[Saved data entries]
'''

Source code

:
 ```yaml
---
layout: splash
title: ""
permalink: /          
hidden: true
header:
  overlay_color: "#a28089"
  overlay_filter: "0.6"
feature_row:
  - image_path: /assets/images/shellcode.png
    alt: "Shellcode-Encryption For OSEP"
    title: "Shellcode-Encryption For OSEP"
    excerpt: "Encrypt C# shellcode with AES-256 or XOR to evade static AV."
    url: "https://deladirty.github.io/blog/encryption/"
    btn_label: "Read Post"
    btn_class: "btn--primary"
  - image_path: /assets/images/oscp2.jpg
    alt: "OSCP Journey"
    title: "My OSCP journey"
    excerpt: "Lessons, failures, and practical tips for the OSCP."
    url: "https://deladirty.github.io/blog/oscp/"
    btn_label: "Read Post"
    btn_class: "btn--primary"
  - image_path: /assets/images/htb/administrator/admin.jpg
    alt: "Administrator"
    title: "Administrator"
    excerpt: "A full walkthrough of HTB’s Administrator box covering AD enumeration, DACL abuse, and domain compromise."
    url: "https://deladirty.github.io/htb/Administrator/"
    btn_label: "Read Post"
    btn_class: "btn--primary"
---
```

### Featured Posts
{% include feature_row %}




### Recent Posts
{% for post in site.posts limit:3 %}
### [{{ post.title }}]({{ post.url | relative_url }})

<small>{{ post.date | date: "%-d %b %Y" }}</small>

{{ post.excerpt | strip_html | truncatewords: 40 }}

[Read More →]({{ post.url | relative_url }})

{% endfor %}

'''

PROBLEM REQUIREMENTS
Copy each line of the data exactly, please.

RESULT
Source code

:
 ```yaml
---
layout: splash
title: ""
permalink: /          
hidden: true
header:
  overlay_color: "#a28089"
  overlay_filter: "0.6"
feature_row:
  - image_path: /assets/images/shellcode.png
    alt: "Shellcode-Encryption For OSEP"
    title: "Shellcode-Encryption For OSEP"
    excerpt: "Encrypt C# shellcode with AES-256 or XOR to evade static AV."
    url: "https://deladirty.github.io/blog/encryption/"
    btn_label: "Read Post"
    btn_class: "btn--primary"
  - image_path: /assets/images/oscp2.jpg
    alt: "OSCP Journey"
    title: "My OSCP journey"
    excerpt: "Lessons, failures, and practical tips for the OSCP."
    url: "https://deladirty.github.io/blog/oscp/"
    btn_label: "Read Post"
    btn_class: "btn--primary"
  - image_path: /assets/images/htb/administrator/admin.jpg
    alt: "Administrator"
    title: "Administrator"
    excerpt: "A full walkthrough of HTB’s Administrator box covering AD enumeration, DACL abuse, and domain compromise."
    url: "https://deladirty.github.io/htb/Administrator/"
    btn_label: "Read Post"
    btn_class: "btn--primary"
---
```

### Featured Posts
{% include feature_row %}




### Recent Posts
{% for post in site.posts limit:3 %}
### [{{ post.title }}]({{ post.url | relative_url }})

<small>{{ post.date | date: "%-d %b %Y" }}</small>

{{ post.excerpt | strip_html | truncatewords: 40 }}

[Read More →]({{ post.url | relative_url }})

{% endfor %}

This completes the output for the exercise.